Airwallex is valued at $1.8 billion after the funding round, it disclosed.
The Series D round attracted participation from a group of new strategic investors including ANZi Ventures, the corporate venture capital arm of Australia’s ANZ Bank, and Salesforce Ventures, the investment unit of American cloud-based software developer Salesforce.
Existing investors Sequoia Capital China, Chinese gaming and social media giant Tencent, and Asia-focused private equity major Hillhouse Capital also participated in the new round. DST Global, an early investor in firms such as Facebook, Twitter and Spotify, and Horizons Ventures, which manages Hong Kong tycoon Li Ka-shing’s venture investments, also joined the financing.
The Series D round took the total capital raised by Airwallex to over $360 million. The investment comes slightly over one year after Airwallex completed a $100 million Series C round and crossed the $1 billion valuation mark in March 2019.
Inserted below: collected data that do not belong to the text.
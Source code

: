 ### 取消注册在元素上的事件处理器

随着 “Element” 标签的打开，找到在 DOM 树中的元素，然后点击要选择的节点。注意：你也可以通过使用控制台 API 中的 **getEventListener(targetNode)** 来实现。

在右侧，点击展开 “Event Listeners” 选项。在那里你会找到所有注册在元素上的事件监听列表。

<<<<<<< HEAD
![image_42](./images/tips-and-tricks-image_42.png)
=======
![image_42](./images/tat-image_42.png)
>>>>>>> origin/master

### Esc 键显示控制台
“We kicked off the fundraising [of the Series D round] before the Chinese New Year, so it was not affected by the COVID-19,” said Lucy Liu Yueting, co-founder and president of Airwallex, in a phone interview with DealStreetAsia.
She said the company spent a couple of months on the fundraising, and most investment agreements were finished before the Lunar New Year.
“We also have the participation of existing investors, whose decisions were much quicker than new investors because they know more about the business,” she added.
Airwallex was founded in Melbourne in 2015 by Chinese entrepreneur Jack Zhang, the current chief executive officer, along with co-founders Lucy Liu, Jacob Dai and Max Li. The company, which moved its headquarters to Hong Kong in 2018, primarily helps businesses collect and settle payments when their users spend money around the world.
The company has seen stable year-on-year revenue growth in the first quarter of 2020, thanks to “a diversified portfolio of clients” from industries ranging from logistics and online travel service, which are much affected by the pandemic, to online education and e-commerce that have enjoyed growing opportunities during the period.
“I think the first quarter is naturally an off-peak season compared to the fourth quarter [in 2019] when there were many e-commerce activities like Black Friday and Double 11, whereas the first quarter has the Chinese New Year and a shorter February,” said Liu. “But there was stable growth in the quarter compared to [the same period] in 2019.”
The company is developing in a burgeoning cross-border payments market that is valued at nearly $21 trillion with a 90 per cent compound annual growth rate (CAGR), fuelled by an increasingly connected global economy and a shifting consumption habit from offline to online, according to CB Insights.
Since its entry into the unicorn club, Airwallex has been seeking to evolve from a cross-border payment solutions provider into a fully integrated end-to-end financial services unicorn for businesses of all sizes.
To this end, it has been working on new product capabilities including new payment acceptance service through a proprietary gateway solution and partner integration, as well as the recent launch of Airwallex Borderless Cards in partnership with payments technology firm Visa.
The new card offering, which enables Airwallex account holders to pay suppliers in seconds, was debuted in Australia in February 2020 and will soon be available in markets including Hong Kong and the UK later this year.
“We haven’t seen any new startups in the [cross-border payment] space last year because the entry barrier is rising every day, including [difficulties in] license applications and banks becoming more restrictive on whom they work with, and other challenges that companies must face in the field,” said Liu.
“Like us, other payment companies are growing and expanding offerings to cover the payment lifecycle. Consumer-oriented companies, for example, started to service corporate clients as well,” she said. “I think the market is becoming more consolidated and competitive in the sense that many companies are trying to offer more.”
Airwallex now has over 420 employees across 10 international offices in Melbourne, Hong Kong, Shanghai, Shenzhen, Beijing, Singapore, London, San Francisco, Tokyo, and Bangalore. It plans to aggressively expand its global footprint in 2020 through customer acquisition and licensing with a focus on Europe, the United States, and new markets such as the Middle East.
Earlier this month, the company obtained a Money Transmitter License (MTL) from the Missouri Division of Finance in the United States, which is one of two licences required to roll out payment services in the country.
Liu said that Airwallex is looking at acquisition opportunities in the payment industry that can help the firm shorten the duration needed to foray into a new market and “fast track” new product offerings by six to 12 months, if not years.